Die Einbeziehung der fünf Semester Betriebswirtschaft nach § 107a Abs. 3 Satz 2 ThürHG führt beim Kläger zu einer unbilligen Härte, weil er in dem Zeitpunkt des Studienfachwechsels im Jahre 2000 auf die Gebührenfreiheit vertraut hat und nicht damit rechnen musste, dass bei Einführung von Langzeitstudiengebühren nur ein Studienfachwechsel bis zum zweiten Semester anrechnungsfrei bleiben würde. Schließlich hätte der Gesetzgeber angesichts des ihm zustehenden weiten Gestaltungsspielraums auch einen späteren Studienfachwechsel anrechnungsfrei lassen können. Mit dem Studienplatzwechsel im Jahre 2000 hat der Kläger eine Entscheidung getroffen, die er bezogen auf die Entstehung der Gebührenpflicht im Jahre 2004 nicht mehr rückgängig machen konnte. Es war ihm im Jahr 2000 unmöglich, die Folgen seines Handelns im Hinblick auf die Entstehung der Gebührenpflicht im Jahre 2004 abzusehen und seine Entscheidung daran auszurichten.

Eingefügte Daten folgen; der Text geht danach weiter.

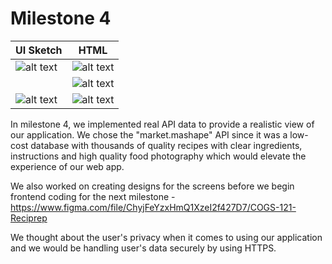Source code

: # Milestone 4

| UI Sketch  | HTML |
| ------------- | ------------- |
| ![alt text](https://github.com/quiquemz/cogs121-project/blob/master/paper_prototypes/version-2/homepage.png "Recipe List UI")  | ![alt text](https://github.com/quiquemz/cogs121-project/blob/master/milestone3_screenshots/recipe_list.png "Recipe List View") |
|   | ![alt text](https://github.com/quiquemz/cogs121-project/blob/master/milestone3_screenshots/recipe_search.png "Recipe List View") |
| ![alt text](https://github.com/quiquemz/cogs121-project/blob/master/paper_prototypes/version-2/individual%20recipe%201.png "Recipe List UI")  | ![alt text](https://github.com/quiquemz/cogs121-project/blob/master/milestone3_screenshots/recipe_info.png "Recipe Info View") |

In milestone 4, we implemented real API data to provide a realistic view of our application. We chose the "market.mashape" API since it was a low-cost database with thousands of quality recipes with clear ingredients, instructions and high quality food photography which would elevate the experience of our web app. 

We also worked on creating designs for the screens before we begin frontend coding for the next milestone - https://www.figma.com/file/ChyjFeYzxHmQ1XzeI2f427D7/COGS-121-Reciprep 

We thought about the user's privacy when it comes to using our application and we would be handling user's data securely by using HTTPS.

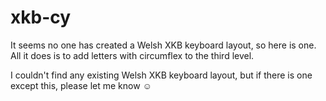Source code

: xkb-cy
======

It seems no one has created a Welsh XKB keyboard layout, so here is one. All it does is to add letters with circumflex to the third level.

I couldn't find any existing Welsh XKB keyboard layout, but if there is one except this, please let me know ☺
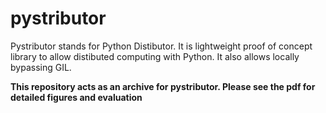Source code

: # pystributor
Pystributor stands for Python Distibutor. It is lightweight proof of concept library to allow distibuted computing with Python. It also allows locally bypassing GIL.

**This repository acts as an archive for pystributor. Please see the pdf for detailed figures and evaluation**
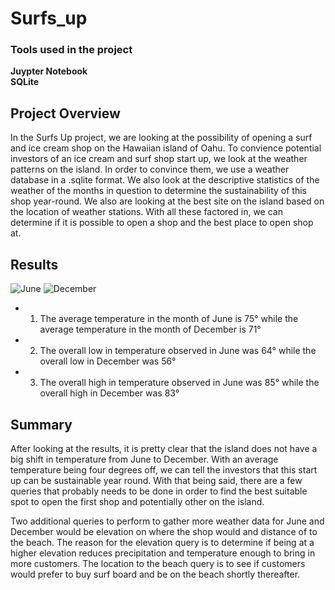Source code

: # Surfs_up

### Tools used in the project
**Juypter Notebook**  
**SQLite**

## Project Overview
In the Surfs Up project, we are looking at the possibility of opening a surf and ice cream shop on the Hawaiian island of Oahu. To convience potential investors of an ice cream and surf shop start up, we look at the weather patterns on the island. In order to convince them, we use a weather database in a .sqlite format. We also look at the descriptive statistics of the weather of the months in question to determine the sustainability of this shop year-round. We also are looking at the best site on the island based on the location of weather stations. With all these factored in, we can determine if it is possible to open a shop and the best place to open shop at.

## Results
![June](https://user-images.githubusercontent.com/109183214/195375390-3c58442c-7304-4e21-b138-bc211835dc37.png)
![December](https://user-images.githubusercontent.com/109183214/195375425-9301e0b8-60c9-4646-ab3f-1ef6679c275a.png)

* 1. The average temperature in the month of June is 75° while the average temperature in the month of December is 71°
* 2. The overall low in temperature observed in June was 64° while the overall low in December was 56°
* 3. The overall high in temperature observed in June was 85° while the overall high in December was 83°

## Summary
After looking at the results, it is pretty clear that the island does not have a big shift in temperature from June to December. With an average temperature being four degrees off, we can tell the investors that this start up can be sustainable year round. With that being said, there are a few queries that probably needs to be done in order to find the best suitable spot to open the first shop and potentially other on the island.

Two additional queries to perform to gather more weather data for June and December would be elevation on where the shop would and distance of to the beach. The reason for the elevation query is to determine if being at a higher elevation reduces precipitation and temperature enough to bring in more customers. The location to the beach query is to see if customers would prefer to buy surf board and be on the beach shortly thereafter.
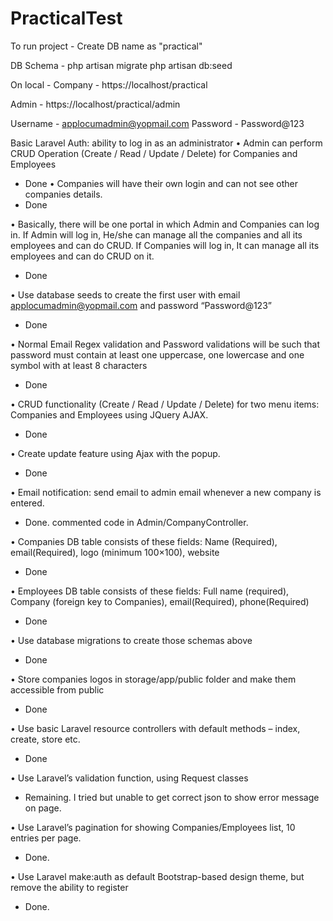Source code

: # PracticalTest
To run project -
Create DB name as "practical" 

DB Schema - 
php artisan migrate 
php artisan db:seed

On local -
Company - 
https://localhost/practical

Admin - 
https://localhost/practical/admin

Username - applocumadmin@yopmail.com
Password - Password@123


Basic Laravel Auth: ability to log in as an administrator
• Admin can perform CRUD Operation (Create / Read / Update / Delete) for
Companies and Employees
 - Done
• Companies will have their own login and can not see other companies details.
 - Done

• Basically, there will be one portal in which Admin and Companies can log in. If Admin
will log in, He/she can manage all the companies and all its employees and can do CRUD.
If Companies will log in, It can manage all its employees and can do CRUD on it.
 - Done

• Use database seeds to create the first user with email applocumadmin@yopmail.com
and password “Password@123”
 - Done

• Normal Email Regex validation and Password validations will be such that password
must contain at least one uppercase, one lowercase and one symbol with at least 8
characters
 - Done

• CRUD functionality (Create / Read / Update / Delete) for two menu items: Companies
and Employees using JQuery AJAX.
 - Done

• Create update feature using Ajax with the popup.
 - Done

• Email notification: send email to admin email whenever a new company is entered.
 - Done. commented code in Admin/CompanyController.

• Companies DB table consists of these fields: Name (Required), email(Required), logo
(minimum 100×100), website
 - Done

• Employees DB table consists of these fields: Full name (required), Company (foreign key
to Companies), email(Required), phone(Required)
 - Done

• Use database migrations to create those schemas above
 - Done

• Store companies logos in storage/app/public folder and make them accessible from
public
 - Done

• Use basic Laravel resource controllers with default methods – index, create, store etc.
 - Done

• Use Laravel’s validation function, using Request classes
 - Remaining. I tried but unable to get correct json to show error message on page.

• Use Laravel’s pagination for showing Companies/Employees list, 10 entries per page.
- Done.

• Use Laravel make:auth as default Bootstrap-based design theme, but remove the ability
to register
- Done.
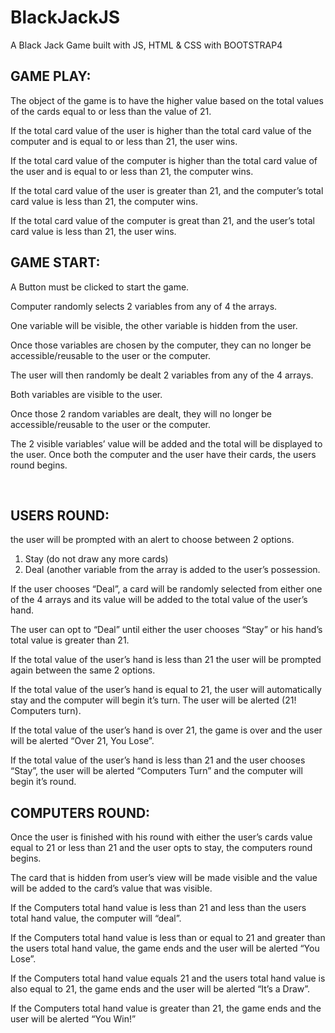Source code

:# BlackJackJS
A Black Jack Game built with JS, HTML &amp; CSS with BOOTSTRAP4

## GAME PLAY:
The object of the game is to have the higher value based on the total values of the cards equal to or less than the value of 21. 

If the total card value of the user is higher than the total card value of the computer and is equal to or less than 21, the user wins.

If the total card value of the computer is higher than the total card value of the user and is equal to or less than 21, the computer wins.

If the total card value of the user is greater than 21, and the computer’s total card value is less than 21, the computer wins.

If the total card value of the computer is great than 21, and the user’s total card value is less than 21, the user wins.



## GAME START:
A Button must be clicked to start the game. 

Computer randomly selects 2 variables from any of 4 the arrays.

One variable will be visible, the other variable is hidden from the user.

Once those variables are chosen by the computer, they can no longer be accessible/reusable to the user or the computer.

The user will then randomly be dealt 2 variables from any of the 4 arrays. 

Both variables are visible to the user.

Once those 2 random variables are dealt, they will no longer be accessible/reusable to the user or the computer.

The 2 visible variables’ value will be added and the total will be displayed to the user.
Once both the computer and the user have their cards, the users round begins.

 
## USERS ROUND:
the user will be prompted with an alert to choose between 2 options.
  1.	Stay (do not draw any more cards)
  2.	Deal (another variable from the array is added to the user’s possession.

If the user chooses “Deal”, a card will be randomly selected from either one of the 4 arrays and its value will be added to the total value of the user’s hand.

The user can opt to “Deal” until either the user chooses “Stay” or his hand’s total value is greater than 21.

If the total value of the user’s hand is less than 21 the user will be prompted again between the same 2 options.

If the total value of the user’s hand is equal to 21, the user will automatically stay and the computer will begin it’s turn. The user will be alerted (21! Computers turn).

If the total value of the user’s hand is over 21, the game is over and the user will be alerted “Over 21, You Lose”.

If the total value of the user’s hand is less than 21 and the user chooses “Stay”, the user will be alerted “Computers Turn” and the computer will begin it’s round.

## COMPUTERS ROUND:
Once the user is finished with his round with either the user’s cards value equal to 21 or less than 21 and the user opts to stay, the computers round begins.

The card that is hidden from user’s view will be made visible and the value will be added to the card’s value that was visible. 

If the Computers total hand value is less than 21 and less than the users total hand value, the computer will “deal”.

If the Computers total hand value is less than or equal to 21 and greater than the users total hand value, the game ends and the user will be alerted “You Lose”.

If the Computers total hand value equals 21 and the users total hand value is also equal to 21, the game ends and the user will be alerted “It’s a Draw”.

If the Computers total hand value is greater than 21, the game ends and the user will be alerted “You Win!”
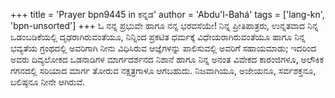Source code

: +++
title = 'Prayer bpn9445 in ಕನ್ನಡ'
author = 'Abdu'l-Bahá'
tags = ['lang-kn', 'bpn-unsorted']
+++
ಓ ನನ್ನ ಪ್ರಭುವೇ ಹಾಗೂ ನನ್ನ ಭರವಸೆಯೇ! ನಿನ್ನ ಪ್ರೀತಿಪಾತ್ರರು, ಉನ್ನತವಾದ ನಿನ್ನ ಒಡಂಬಡಿಕೆಯಲ್ಲಿ ದೃಢರಾಗಿರುವಂತೆಯೂ, ನಿನ್ನಿಂದ ಪ್ರಕಟಿತ ಧರ್ಮಕ್ಕೆ ವಿಧೇಯರಾಗಿರುವಂತೆಯೂ ಹಾಗೂ ನಿನ್ನ ಭವ್ಯತೆಯ ಗ್ರಂಥದಲ್ಲಿ ಅವರಿಗಾಗಿ ನೀನು ವಿಧಿಸಿರುವ ಆಜ್ಞೆಗಳನ್ನು ಪಾಲಿಸುವಲ್ಲಿ ಅವರಿಗೆ ಸಹಾಯಮಾಡು; ಇದರಿಂದ ಅವರು ದಿವ್ಯಲೋಕದ ಒಡನಾಡಿಗಳ ಮಾರ್ಗದರ್ಶನದ ನಿಶಾನೆ ಹಾಗೂ ನಿನ್ನ ಅನಂತ ವಿವೇಕದ ಕಾರಂಜಿಗಳೂ, ಅಲೌಕಿಕ ಗಗನದಲ್ಲಿ ಸರಿಯಾದ ಮಾರ್ಗ ತೋರುವ ನಕ್ಷತ್ರಗಾಳೂ ಆಗಬಹುದು.  ನಿಜವಾಗಿಯೂ, ಅಜೇಯನೂ, ಸರ್ವಶಕ್ತನೂ, ಬಲಿಷ್ಠನೂ ನೀನೇ ಆಗಿರುವೆ.
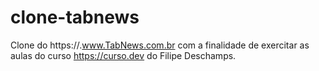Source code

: # clone-tabnews
Clone do https://.www.TabNews.com.br com a finalidade de exercitar as aulas do curso https://curso.dev do Filipe Deschamps.
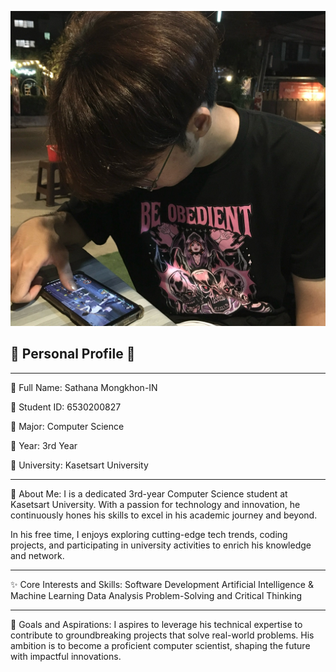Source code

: ![image](image/Profile.jpg)

## 🌟 Personal Profile 🌟
---
📌 Full Name:
Sathana Mongkhon-IN

📌 Student ID:
6530200827

📌 Major: Computer Science

📌 Year: 3rd Year

📌 University: Kasetsart University

---
🎯 About Me:
I is a dedicated 3rd-year Computer Science student at Kasetsart University. With a passion for technology and innovation, he continuously hones his skills to excel in his academic journey and beyond.

In his free time, I enjoys exploring cutting-edge tech trends, coding projects, and participating in university activities to enrich his knowledge and network.

---
✨ Core Interests and Skills:
Software Development
Artificial Intelligence & Machine Learning
Data Analysis Problem-Solving and Critical Thinking

---
🌟 Goals and Aspirations:
I aspires to leverage his technical expertise to contribute to groundbreaking projects that solve real-world problems. His ambition is to become a proficient computer scientist, shaping the future with impactful innovations.





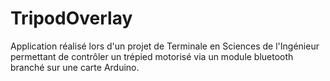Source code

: # TripodOverlay
Application réalisé lors d'un projet de Terminale en Sciences de l'Ingénieur permettant de contrôler un trépied motorisé via un module bluetooth branché sur une carte Arduino.
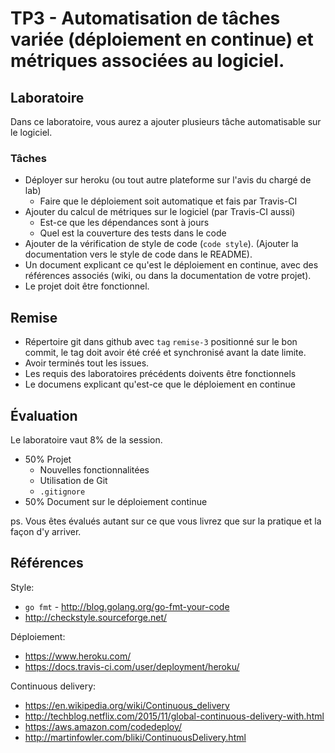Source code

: # TP3 - Automatisation de tâches variée (déploiement en continue) et métriques associées au logiciel.


## Laboratoire

Dans ce laboratoire, vous aurez a ajouter plusieurs tâche automatisable sur le logiciel.

### Tâches

- Déployer sur heroku (ou tout autre plateforme sur l'avis du chargé de lab)
  - Faire que le déploiement soit automatique et fais par Travis-CI
- Ajouter du calcul de métriques sur le logiciel (par Travis-CI aussi)
  - Est-ce que les dépendances sont à jours
  - Quel est la couverture des tests dans le code
- Ajouter de la vérification de style de code (`code style`). (Ajouter la documentation vers le style de code dans le README).
- Un document explicant ce qu'est le déploiement en continue, avec des références associés (wiki, ou dans la documentation de votre projet).
- Le projet doit être fonctionnel.

## Remise

- Répertoire git dans github avec `tag` `remise-3` positionné sur le bon commit,
    le tag doit avoir été créé et synchronisé avant la date limite.
- Avoir terminés tout les issues.
- Les requis des laboratoires précédents doivents être fonctionnels
- Le documens explicant qu'est-ce que le déploiement en continue

## Évaluation

Le laboratoire vaut 8% de la session.

- 50% Projet
  - Nouvelles fonctionnalitées
  - Utilisation de Git
  - `.gitignore`
- 50% Document sur le déploiement continue

ps. Vous êtes évalués autant sur ce que vous livrez que sur la pratique et la façon
d'y arriver.

## Références

Style:
- `go fmt` - http://blog.golang.org/go-fmt-your-code
- http://checkstyle.sourceforge.net/

Déploiement:
- https://www.heroku.com/
- https://docs.travis-ci.com/user/deployment/heroku/

Continuous delivery:
- https://en.wikipedia.org/wiki/Continuous_delivery
- http://techblog.netflix.com/2015/11/global-continuous-delivery-with.html
- https://aws.amazon.com/codedeploy/
- http://martinfowler.com/bliki/ContinuousDelivery.html
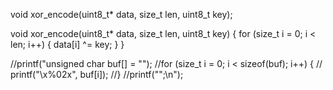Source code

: void xor_encode(uint8_t* data, size_t len, uint8_t key);

void xor_encode(uint8_t* data, size_t len, uint8_t key) {
for (size_t i = 0; i < len; i++) {
data[i] ^= key;
}
}


 //printf("unsigned char buf[] = \"");
//for (size_t i = 0; i < sizeof(buf); i++) {
// printf("\\x%02x", buf[i]);
//}
//printf("\";\n");
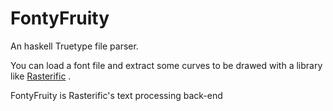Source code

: FontyFruity
===========

An haskell Truetype file parser.

You can load a font file and extract some curves
to be drawed with a library like [Rasterific](https://github.com/Twinside/Rasterific) .

FontyFruity is Rasterific's text processing back-end


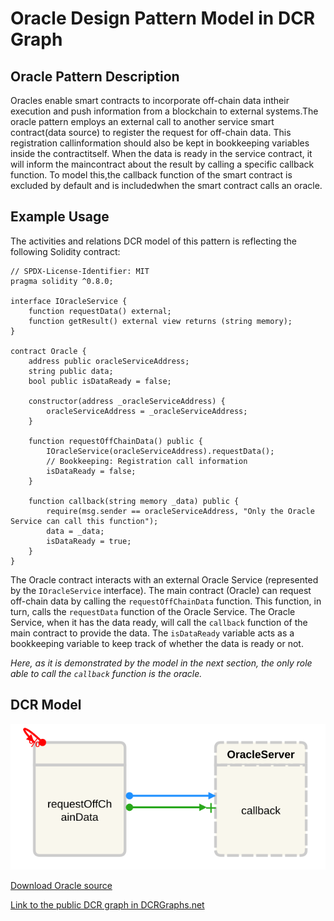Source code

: # Oracle Design Pattern Model in DCR Graph

## Oracle Pattern Description

Oracles enable smart contracts to incorporate off-chain data intheir execution and push information from a blockchain to external systems.The oracle pattern employs an external call to another service smart contract(data source) to register the request for off-chain data. This registration callinformation should also be kept in bookkeeping variables inside the contractitself. When the data is ready in the service contract, it will inform the maincontract about the result by calling a specific callback function. To model this,the callback function of the smart contract is excluded by default and is includedwhen the smart contract calls an oracle.

## Example Usage

The activities and relations DCR model of this pattern is reflecting the following Solidity contract:

    // SPDX-License-Identifier: MIT
    pragma solidity ^0.8.0;

    interface IOracleService {
        function requestData() external;
        function getResult() external view returns (string memory);
    }

    contract Oracle {
        address public oracleServiceAddress;
        string public data;
        bool public isDataReady = false;

        constructor(address _oracleServiceAddress) {
            oracleServiceAddress = _oracleServiceAddress;
        }

        function requestOffChainData() public {
            IOracleService(oracleServiceAddress).requestData();
            // Bookkeeping: Registration call information
            isDataReady = false;
        }

        function callback(string memory _data) public {
            require(msg.sender == oracleServiceAddress, "Only the Oracle Service can call this function");
            data = _data;
            isDataReady = true;
        }
    }

The Oracle contract interacts with an external Oracle Service (represented by the `IOracleService` interface). The main contract (Oracle) can request off-chain data by calling the `requestOffChainData` function. This function, in turn, calls the `requestData` function of the Oracle Service. The Oracle Service, when it has the data ready, will call the `callback` function of the main contract to provide the data. The `isDataReady` variable acts as a bookkeeping variable to keep track of whether the data is ready or not.

_Here, as it is demonstrated by the model in the next section, the only role able to call the `callback` function is the oracle._

## DCR Model

![Oracle](/svg/oracle-pattern.svg)

[Download Oracle source](/src/oracle-pattern.xml)

[Link to the public DCR graph in DCRGraphs.net](https://dcrgraphs.net/tool/main/Graph?id=35fa88cb-1bfb-4aad-97bd-e2ae9c8be5fb)
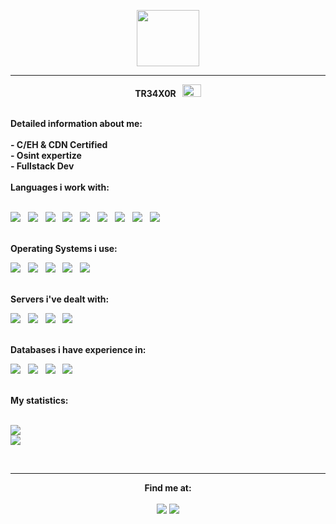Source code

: <p align="center"><img src="https://i.pinimg.com/originals/17/a9/00/17a900d73f0a8091413037a6f8ffb5f1.gif"  width="100" height="90" ></p><hr>
<p align="center">
  <b>TR34X0R &nbsp; <img src="https://1.bp.blogspot.com/-_gmOYtWTM6Q/YEURE7JAebI/AAAAAAAA4_M/ruYw1GnjZgsPg56kCcHzR7jPoxnaAbDcwCLcBGAsYHQ/s0/Flag_of_Tajikistan.gif" width="30" height="20"></b>
</p>
<br><b>Detailed information about me:<br><br>- C/EH & CDN Certified<br>- Osint expertize<br>- Fullstack Dev</b>
<br><br><b>Languages i work with:</b><br><b> </b>
<br> 
<p float="left">
<img src="https://img.shields.io/badge/python-3670A0?style=for-the-badge&logo=python&logoColor=ffdd54"> &nbsp;
<img src="https://img.shields.io/badge/shell_script-%23121011.svg?style=for-the-badge&logo=gnu-bash&logoColor=white"> &nbsp;
<img src="https://img.shields.io/badge/Windows%20Terminal-%234D4D4D.svg?style=for-the-badge&logo=windows-terminal&logoColor=white"> &nbsp;
<img src="https://img.shields.io/badge/go-%2300ADD8.svg?style=for-the-badge&logo=go&logoColor=white"> &nbsp;
<img src="https://img.shields.io/badge/javascript-%23323330.svg?style=for-the-badge&logo=javascript&logoColor=%23F7DF1E"> &nbsp;
<img src="https://img.shields.io/badge/c-%2300599C.svg?style=for-the-badge&logo=c&logoColor=white"> &nbsp;
<img src="https://img.shields.io/badge/php-%23777BB4.svg?style=for-the-badge&logo=php&logoColor=white"> &nbsp;
<img src="https://img.shields.io/badge/PowerShell-%235391FE.svg?style=for-the-badge&logo=powershell&logoColor=white"> &nbsp;
<img src="https://img.shields.io/badge/perl-%2339457E.svg?style=for-the-badge&logo=perl&logoColor=white"> &nbsp;
</p>

<br><b>Operating Systems i use:</b><br><b> </b>
<p float="left">
<img src="https://img.shields.io/badge/cent%20os-002260?style=for-the-badge&logo=centos&logoColor=F0F0F0"> &nbsp;
<img src="https://img.shields.io/badge/Debian-D70A53?style=for-the-badge&logo=debian&logoColor=white"> &nbsp;
<img src="https://img.shields.io/badge/-OpenBSD-%23FCC771?style=for-the-badge&logo=openbsd&logoColor=black"> &nbsp;
<img src="https://img.shields.io/badge/Arch%20Linux-1793D1?logo=arch-linux&logoColor=fff&style=for-the-badge"> &nbsp;  
<img src="https://img.shields.io/badge/openSUSE-%2364B345?style=for-the-badge&logo=openSUSE&logoColor=white"> &nbsp;
</p>

<br><b>Servers i've dealt with:</b><br><b> </b>
<p float="left">
<img src="https://img.shields.io/badge/apache%20tomcat-%23F8DC75.svg?style=for-the-badge&logo=apache-tomcat&logoColor=black"> &nbsp;
  <img src="https://img.shields.io/badge/apache-%23D42029.svg?style=for-the-badge&logo=apache&logoColor=white"> &nbsp;
  <img src="https://img.shields.io/badge/nginx-%23009639.svg?style=for-the-badge&logo=nginx&logoColor=white"> &nbsp;
  <img src="https://img.shields.io/badge/jenkins-%232C5263.svg?style=for-the-badge&logo=jenkins&logoColor=white"> &nbsp;
  </p>
  
  <br><b>Databases i have experience in:</b><br><b> </b>
<p float="left">
  <img src="https://img.shields.io/badge/mysql-%2300f.svg?style=for-the-badge&logo=mysql&logoColor=white"> &nbsp;
  <img src="https://img.shields.io/badge/postgres-%23316192.svg?style=for-the-badge&logo=postgresql&logoColor=white"> &nbsp;
  <img src="https://img.shields.io/badge/MariaDB-003545?style=for-the-badge&logo=mariadb&logoColor=white"> &nbsp;
  <img src="https://img.shields.io/badge/MongoDB-%234ea94b.svg?style=for-the-badge&logo=mongodb&logoColor=white"> &nbsp;
  </p>
  <br><b>My statistics:</b><br>
<br>

![](https://github-readme-stats.vercel.app/api?username=tr34x0r&theme=dark&hide_border=false&include_all_commits=false&count_private=false)<br/>
![](https://github-readme-stats.vercel.app/api/top-langs/?username=tr34x0r&theme=dark&hide_border=false&include_all_commits=false&count_private=false&layout=compact)
  
  <br>
  <hr>
  
  <p align="center">
  <b>Find me at:</b><br><br>
        <a href="https://t.me/tr34x0r"><img src="https://img.shields.io/badge/Telegram-2CA5E0?style=for-the-badge&logo=telegram&logoColor=white"></a>
        <a href="mailto:tr34x0r@proton.me"><img src="https://img.shields.io/badge/ProtonMail-8B89CC?style=for-the-badge&logo=protonmail&logoColor=white"></a>
</p>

( 2. ) Der Kläger hat auch einen Anspruch auf Erlass der Langzeitstudiengebühr für das Wintersemester 2004/2005 und nicht nur einen Anspruch auf ermessensfehlerfreie Entscheidung durch die Beklagte. Dem steht nicht entgegen, dass die Bestimmung des § 107a Abs. 6 ThürHG ihrem Wortlaut nach als Ermessenvorschrift ausgestaltet ist. Der Begriff der "unbilligen Härte" auf der Tatbestandsseite prägt den Zweck der Ermessensermächtigung entscheidend und bestimmt das Steuerungsprogramm sowie hierfür beachtliche Kriterien, weil Sinn und Zweck des § 107a Abs. 6 ThürHG ist, unbillige Härten zu vermeiden (vgl. BVerwG, Urteil vom 17. Juli 1998 - 5 C 14/97 - BVerwGE 107, 164-169 zu § 25 Abs. 6 BaföG). Daraus folgt, dass bei Vorliegen einer unbilligen Härte das durch § 107a Abs. 6 Satz 1 ThürHG eingeräumte Ermessen grundsätzlich in Richtung auf Erlass der Langzeitstudiengebühren auszuüben ist, es sei denn, es liegen außergewöhnliche Umstände vor, die ausnahmsweise eine andere Entscheidung rechtfertigen (sog. intendiertes Ermessen). Derartige außergewöhnliche Umstände sind bezogen auf den Kläger jedoch nicht vorgetragen und auch ansonsten nicht ersichtlich.

Die Kostenentscheidung folgt aus § 154 Abs. 1 VwGO. Die Entscheidung über die vorläufige Vollstreckbarkeit beruht auf § 167 VwGO i. V. m. §§ 708 Nr. 10, 711 ZPO.

Gründe für die Zulassung der Revision liegen nicht vor (vgl. § 132 VwGO).

Beschluss

Der Streitwert wird auch für das zweitinstanzliche Verfahren auf 500,00 € festgesetzt.